Ten years at the Book Arts Jam

Cari at the Book Arts Jam 2011

Yesterday’s Book Arts Jam at Foothill College was an exhilarating, exciting experience, even exhausting. For artists who by nature and necessity create in isolation, participating in a show like this is an incredible energy bolt. A passing student photographer offered to take this one with my own camera, so even I can see how lit up I am from the blast of interaction with my creations.

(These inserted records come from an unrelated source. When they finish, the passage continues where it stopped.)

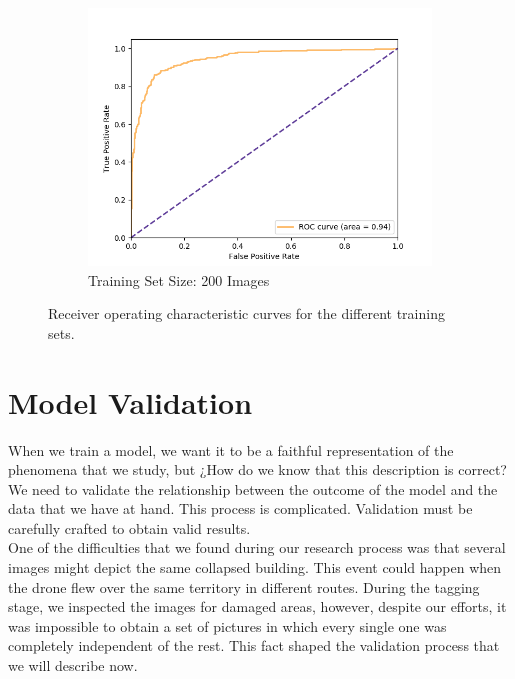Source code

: \begin{figure}[ht]
\begin{subfigure}{.49\textwidth}
        \includegraphics[width=\textwidth]{images/score-100-roc.png}
        \caption{Training Set Size: 200 Images}
    \end{subfigure}
  
  \caption{Receiver operating characteristic curves for the different training sets.}
  \label{fig:whatever}
\end{figure}


\section{Model Validation}

When we train a model, we want it to be a faithful representation of the phenomena that we study, but ¿How do we know that this description is correct? We need to validate the relationship between the outcome of the model and the data that we have at hand. This process is complicated. Validation must be carefully crafted to obtain valid results.\\

One of the difficulties that we found during our research process was that several images might depict the same collapsed building. 
This event could happen when the drone flew over the same territory in different routes. During the tagging stage, we inspected the images for damaged areas, however, despite our efforts, it was impossible to obtain a set of pictures in which every single one was completely independent of the rest. This fact shaped the validation process that we will describe now.\\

Some of the interaction included dollars, which are always welcome, but harder to quantify and strangely more satisfying is to watch people approach the work, move in to handle it (at my express invitation), read, fold and unfold, open, close, like or are indifferent to the book. It is all an education to me. I learn so much by watching how people are with my books that this is worth the price of admission. I have been doing this show for ten years now. The first year I may have manged to get my 13 Goddesses book out, but sold my greeting cards, collages and prints. Calligraphy in itself is a book art so I was accepted to the show. Then I decided I needed to have more actual books on my table, and so began my transformation from a jobbing calligrapher to doing the art of my heart and putting it into book forms. My hair has turned from light brown to silver in those years, and the imperative to follow my bliss has been strong.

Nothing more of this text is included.